**WHAT YOU WILL DO:** In the records below, find each line with "data" and copy it.

**INFORMATION SUPPLIED:**
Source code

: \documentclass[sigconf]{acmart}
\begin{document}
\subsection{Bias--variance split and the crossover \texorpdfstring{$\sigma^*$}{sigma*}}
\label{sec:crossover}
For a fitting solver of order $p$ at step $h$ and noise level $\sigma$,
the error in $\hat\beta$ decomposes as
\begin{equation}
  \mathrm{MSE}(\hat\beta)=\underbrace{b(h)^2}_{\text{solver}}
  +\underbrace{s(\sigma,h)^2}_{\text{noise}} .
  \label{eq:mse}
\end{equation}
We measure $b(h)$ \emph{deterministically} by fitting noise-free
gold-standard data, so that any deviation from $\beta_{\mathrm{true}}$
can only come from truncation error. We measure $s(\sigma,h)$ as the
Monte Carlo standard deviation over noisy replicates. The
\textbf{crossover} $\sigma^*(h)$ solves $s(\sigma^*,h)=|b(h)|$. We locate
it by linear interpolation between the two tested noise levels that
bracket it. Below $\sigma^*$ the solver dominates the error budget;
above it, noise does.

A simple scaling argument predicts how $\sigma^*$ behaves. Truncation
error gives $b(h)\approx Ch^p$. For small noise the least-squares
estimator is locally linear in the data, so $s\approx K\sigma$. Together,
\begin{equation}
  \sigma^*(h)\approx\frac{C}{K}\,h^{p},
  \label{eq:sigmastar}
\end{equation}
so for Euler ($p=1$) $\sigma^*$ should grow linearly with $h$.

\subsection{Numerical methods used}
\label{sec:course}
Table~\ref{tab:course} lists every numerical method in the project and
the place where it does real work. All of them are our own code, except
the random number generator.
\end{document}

--

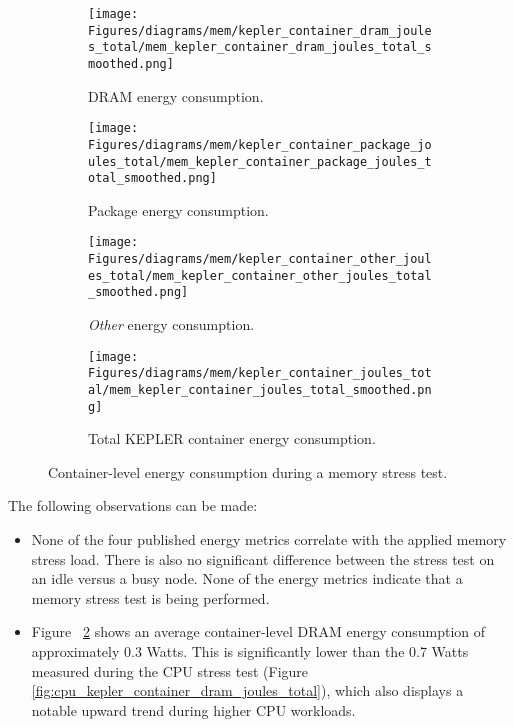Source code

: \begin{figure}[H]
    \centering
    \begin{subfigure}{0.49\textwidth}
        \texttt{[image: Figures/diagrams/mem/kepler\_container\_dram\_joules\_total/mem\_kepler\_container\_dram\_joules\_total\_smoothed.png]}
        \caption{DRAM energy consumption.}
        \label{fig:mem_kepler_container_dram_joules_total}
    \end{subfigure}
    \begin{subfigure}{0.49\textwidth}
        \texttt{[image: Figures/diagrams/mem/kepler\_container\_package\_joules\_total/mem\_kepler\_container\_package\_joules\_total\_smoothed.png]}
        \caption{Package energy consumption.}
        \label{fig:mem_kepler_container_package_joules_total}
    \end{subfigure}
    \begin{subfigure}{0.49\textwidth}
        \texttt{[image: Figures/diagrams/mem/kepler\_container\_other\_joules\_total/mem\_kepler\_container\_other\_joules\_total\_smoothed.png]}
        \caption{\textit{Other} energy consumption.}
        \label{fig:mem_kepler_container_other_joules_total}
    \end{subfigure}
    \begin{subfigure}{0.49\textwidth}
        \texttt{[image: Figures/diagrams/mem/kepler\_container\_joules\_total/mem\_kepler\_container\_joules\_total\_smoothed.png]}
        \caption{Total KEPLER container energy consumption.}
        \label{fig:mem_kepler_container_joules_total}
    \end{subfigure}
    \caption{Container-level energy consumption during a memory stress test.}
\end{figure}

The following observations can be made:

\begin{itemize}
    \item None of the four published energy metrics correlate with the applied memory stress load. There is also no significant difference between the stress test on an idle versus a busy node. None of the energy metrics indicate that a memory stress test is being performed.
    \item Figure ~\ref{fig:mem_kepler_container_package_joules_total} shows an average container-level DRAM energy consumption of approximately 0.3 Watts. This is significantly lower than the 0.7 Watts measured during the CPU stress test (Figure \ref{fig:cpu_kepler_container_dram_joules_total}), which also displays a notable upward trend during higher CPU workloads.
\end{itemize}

**OUTPUT FOR THIS EXERCISE:**
gold-standard data, so that any deviation from $\beta_{\mathrm{true}}$
estimator is locally linear in the data, so $s\approx K\sigma$. Together,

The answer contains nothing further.